じっとしていると、星が降ってきているようにも見えてくる。
満天の星空と、それに包まれる俺たち2人だけの世界。ネットで調べていた時に見た写真より、ずっと儚くて美しい。
💚「すごい」
俺の言葉だけが夜空に吸い込まれる。
めめをちらっと見ると、言葉もなくただ空を見ていた。
さっきまで子どもみたいだっためめの、綺麗な横顔にドキッとする。
めめの感動を邪魔しないでおこうと俺も再び空を眺め、2人の間にしばらく静寂が訪れた。
どれくらい経っただろう。
お湯がゆらりと動いて、めめが手を握ってきた。
流れるように指を絡める。
🖤「阿部ちゃん」
💚「うん?」
🖤「ありがとう。俺、本当に来て良かった」
💚「嬉しい」
めめの声は少し掠れている。
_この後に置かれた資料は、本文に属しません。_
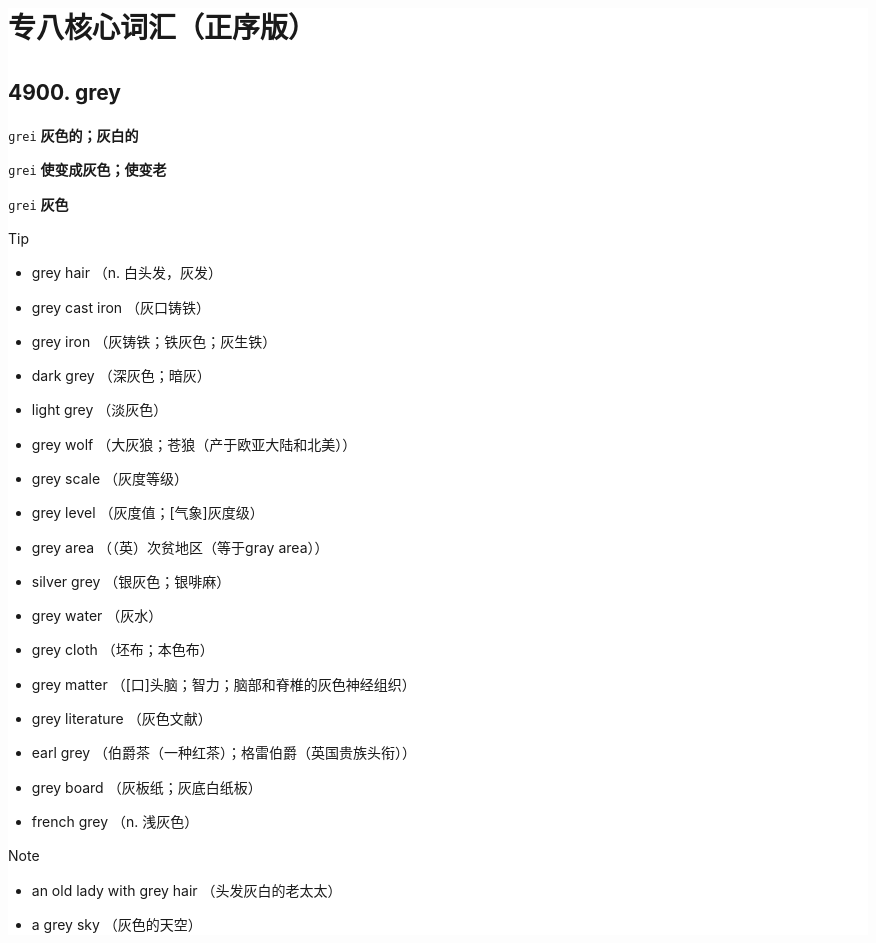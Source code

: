# 专八核心词汇（正序版）

## 4900. grey

`ɡrei`  **灰色的；灰白的**

`ɡrei`  **使变成灰色；使变老**

`ɡrei`  **灰色**

> [!TIP]
>
> - grey hair （n. 白头发，灰发）
>
> - grey cast iron （灰口铸铁）
>
> - grey iron （灰铸铁；铁灰色；灰生铁）
>
> - dark grey （深灰色；暗灰）
>
> - light grey （淡灰色）
>
> - grey wolf （大灰狼；苍狼（产于欧亚大陆和北美））
>
> - grey scale （灰度等级）
>
> - grey level （灰度值；[气象]灰度级）
>
> - grey area （（英）次贫地区（等于gray area））
>
> - silver grey （银灰色；银啡麻）
>
> - grey water （灰水）
>
> - grey cloth （坯布；本色布）
>
> - grey matter （[口]头脑；智力；脑部和脊椎的灰色神经组织）
>
> - grey literature （灰色文献）
>
> - earl grey （伯爵茶（一种红茶）；格雷伯爵（英国贵族头衔））
>
> - grey board （灰板纸；灰底白纸板）
>
> - french grey （n. 浅灰色）
>

> [!NOTE]
>
> - an old lady with grey hair （头发灰白的老太太）
>
> - a grey sky （灰色的天空）
>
そっと顔を見ると、さっきと変わらない綺麗な横顔には涙が伝っていた。
それからはまたしばらくの静寂。
綺麗なんて言葉では足りなくて、語彙力のない自分が憎らしい反面、この景色はああだこうだと口で評価するものでもないとも思う。
露天風呂の湯気も呼吸もどんどん闇に吸い込まれていき、見ているほどに自分たちもこの夜空に溶け込んでいく感覚に時間を忘れて身を任せた。